Como o populismo e o nacionalismo fazem soar alarmes na UE

25 jan, 2019 • Vasco Gandra, em Bruxelas


As eleições europeias realizam-se em finais de maio. A possibilidade de as forças anti-UE - à direita, mas também à esquerda - aumentarem a sua representação causa preocupação em Bruxelas.

Juliana Santos recebe a Renascença na sede da Rede Europeia Contra o Racismo, em Bruxelas. Fica a poucos metros do bairro das instituições europeias que os partidos populistas, nacionalistas e de extrema-direita cobiçam já a partir de maio, nas eleições europeias.

A escolha de um novo Parlamento Europeu é o primeiro momento de um novo ciclo político europeu que culminará com a entrada em funções da próxima Comissão, previsivelmente em novembro.

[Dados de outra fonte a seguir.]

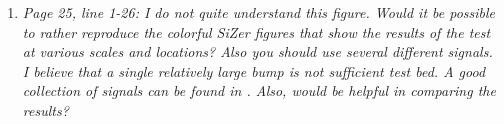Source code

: \documentclass[a4paper,12pt]{article}
\begin{document}
\begin{enumerate}[label=(\arabic*),leftmargin=0.8cm]


\item \textit{Page 25, line 1-26: I do not quite understand this figure. Would it be possible to rather reproduce the colorful SiZer figures that show the results of the test at various scales and locations? Also you should use several different signals. I believe that a single relatively large bump is not sufficient test bed. A good collection of signals can be found in \cite{DonohoJohnstone1995}. Also, would \cite{HannigLeePark2013} be helpful in comparing the results?}



\end{enumerate}
\end{document}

Na sede da Rede Europeia Contra o Racismo, o sossego é apenas aparente. Nos escritórios desta ONG, monitorizam-se os discursos e as manifestações de racismo e xenofobia na Europa. E o que observam actualmente é preocupante.

"É dificil dizer se o racismo aumentou ou diminuiu. O que nós podemos dizer é que as manifestações tornaram-se mais explícitas e violentas. Grupos que antes não eram atacados, são hoje alvo de discriminação e de discursos de ódio. São alvos da extrema-direita. A situação, hoje, não é positiva, continua muito negativa".

Por isso, a ONG defende uma série de recomendações para reforçar as narrativas políticas e as políticas públicas na luta contra o racismo e as discriminações na Europa.

A crise migratória de 2015

Em 2015, desenvolve-se uma crise migratória sem precedentes recentes na Europa. Os conflitos na Síria e noutros países levaram centenas de milhares de pessoas à procura de refúgio e de melhores condições de vida na Europa. Viveram-se também momentos dramáticos na travessia do Mediterrâneo.

A União Europeia e os Estados-membros não estavam preparados para essa crise e mostraram enormes dificuldades em gerir o problema. Os vários partidos e governos populistas, ou apoiados pela extrema-direita, aproveitaram a situação. Radicalizaram a questão migratória para ganhar votos com discursos xenófobos e anti-imigração.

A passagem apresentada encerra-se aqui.